Maj. Michael H. Rountree Jr. who is the senior landing signal officer (LSO) for OT-1 and assigned to Marine Fighter Attack Training Squadron 501, explains:
“We use the night pattern for unaided recovery... We are not approved to use the night vision camera, or distributed aperture system in the ship environment yet. We are simply using the naked eye to get us onto the ship. We fly an approach that funnels us into a good position to take over and land the jet visually... I went out there for the first time to fly at night and everything went smoothly... With the controls and interface between the pilot and aircraft so seamless and the task loading so low, this aircraft is really a joy and a pleasure to fly.”
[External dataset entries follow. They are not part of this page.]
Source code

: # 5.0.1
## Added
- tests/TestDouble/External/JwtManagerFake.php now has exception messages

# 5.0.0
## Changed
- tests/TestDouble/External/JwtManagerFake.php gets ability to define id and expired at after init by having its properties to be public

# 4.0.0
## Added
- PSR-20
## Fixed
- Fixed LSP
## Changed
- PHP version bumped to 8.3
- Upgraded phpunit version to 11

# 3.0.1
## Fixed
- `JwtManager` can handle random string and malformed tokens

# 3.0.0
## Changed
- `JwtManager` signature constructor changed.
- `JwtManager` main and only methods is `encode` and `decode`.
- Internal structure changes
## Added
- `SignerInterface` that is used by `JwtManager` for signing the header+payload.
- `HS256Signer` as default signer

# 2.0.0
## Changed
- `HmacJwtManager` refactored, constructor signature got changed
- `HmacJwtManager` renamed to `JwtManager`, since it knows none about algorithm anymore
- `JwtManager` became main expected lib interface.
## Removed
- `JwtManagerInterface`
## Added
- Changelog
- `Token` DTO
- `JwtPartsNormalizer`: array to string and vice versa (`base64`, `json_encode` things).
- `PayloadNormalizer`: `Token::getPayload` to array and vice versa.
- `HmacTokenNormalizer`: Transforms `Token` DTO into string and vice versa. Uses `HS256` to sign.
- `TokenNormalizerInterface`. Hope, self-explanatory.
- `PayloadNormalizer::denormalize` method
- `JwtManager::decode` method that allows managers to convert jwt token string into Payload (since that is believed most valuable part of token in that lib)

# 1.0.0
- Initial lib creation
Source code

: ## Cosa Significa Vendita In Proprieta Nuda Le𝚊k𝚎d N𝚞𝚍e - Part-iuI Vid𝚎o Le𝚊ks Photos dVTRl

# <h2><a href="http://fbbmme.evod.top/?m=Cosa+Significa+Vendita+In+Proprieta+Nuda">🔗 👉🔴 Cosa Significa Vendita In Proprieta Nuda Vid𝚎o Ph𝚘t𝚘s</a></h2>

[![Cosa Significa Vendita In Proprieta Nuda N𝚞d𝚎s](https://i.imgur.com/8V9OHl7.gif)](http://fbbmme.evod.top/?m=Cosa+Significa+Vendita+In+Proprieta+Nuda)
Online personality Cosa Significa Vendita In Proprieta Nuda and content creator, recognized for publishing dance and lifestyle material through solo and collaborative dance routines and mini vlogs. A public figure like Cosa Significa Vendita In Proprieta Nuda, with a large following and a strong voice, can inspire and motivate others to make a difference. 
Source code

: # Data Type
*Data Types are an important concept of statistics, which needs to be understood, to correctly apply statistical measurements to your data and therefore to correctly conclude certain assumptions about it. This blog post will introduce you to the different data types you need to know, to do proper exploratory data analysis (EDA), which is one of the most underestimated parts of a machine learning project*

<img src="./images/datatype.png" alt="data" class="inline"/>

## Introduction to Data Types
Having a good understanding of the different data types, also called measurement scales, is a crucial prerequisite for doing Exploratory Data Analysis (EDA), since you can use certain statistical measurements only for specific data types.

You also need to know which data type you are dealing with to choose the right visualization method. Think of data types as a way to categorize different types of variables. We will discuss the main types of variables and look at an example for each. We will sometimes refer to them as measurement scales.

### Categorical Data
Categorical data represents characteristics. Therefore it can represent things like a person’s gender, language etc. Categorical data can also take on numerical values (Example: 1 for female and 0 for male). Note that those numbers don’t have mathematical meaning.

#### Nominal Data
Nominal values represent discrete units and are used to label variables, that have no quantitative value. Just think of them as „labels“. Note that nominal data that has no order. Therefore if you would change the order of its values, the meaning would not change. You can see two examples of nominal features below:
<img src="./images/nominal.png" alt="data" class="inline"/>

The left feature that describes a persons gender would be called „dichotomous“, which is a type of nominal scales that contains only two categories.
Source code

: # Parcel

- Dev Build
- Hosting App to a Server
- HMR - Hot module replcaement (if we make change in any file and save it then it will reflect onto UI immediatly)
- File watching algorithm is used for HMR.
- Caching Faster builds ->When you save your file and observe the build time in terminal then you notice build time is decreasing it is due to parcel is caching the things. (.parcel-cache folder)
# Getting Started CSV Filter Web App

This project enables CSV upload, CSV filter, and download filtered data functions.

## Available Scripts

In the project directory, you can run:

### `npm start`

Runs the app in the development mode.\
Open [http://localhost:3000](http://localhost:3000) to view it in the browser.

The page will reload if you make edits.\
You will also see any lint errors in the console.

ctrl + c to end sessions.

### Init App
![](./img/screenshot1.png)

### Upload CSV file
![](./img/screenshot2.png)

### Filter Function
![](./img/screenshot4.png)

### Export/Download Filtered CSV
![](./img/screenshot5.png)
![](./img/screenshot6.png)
You can get an idea of just how easy the F-35B is to control during vertical flight mode in the video below:
There is little doubt that the F-35B’s amazing avionics and its ability to automatically hang in mid air without the traditional ‘balancing act’ that AV-8B Harrier pilots have had to to master for decades to achieve similar results should make the F-35B a much more docile aircraft to operate from the boat. Although, it would be interesting to know how much work it would take to see the Harrier upgraded with a digital flight control system that can offer the same simplicity of operation as the F-35B. Although, actually doing so wouldn’t make much sense now as investing in a platform that will be retired in the not so distant future makes little sense. Still, pairing such a capability with the Harrier, even later in its operational life, may have been able to save lives and aircraft.
Regardless of the F-35B’s incredible ability to take the traditional flying workload off the pilot’s shoulders, night flight operations aboard the tight confines of a Helicopter Landing Dock is a dangerous affair. Communication and situational awareness are key for all those involved as risk is greatly increased when compared to daytime operations.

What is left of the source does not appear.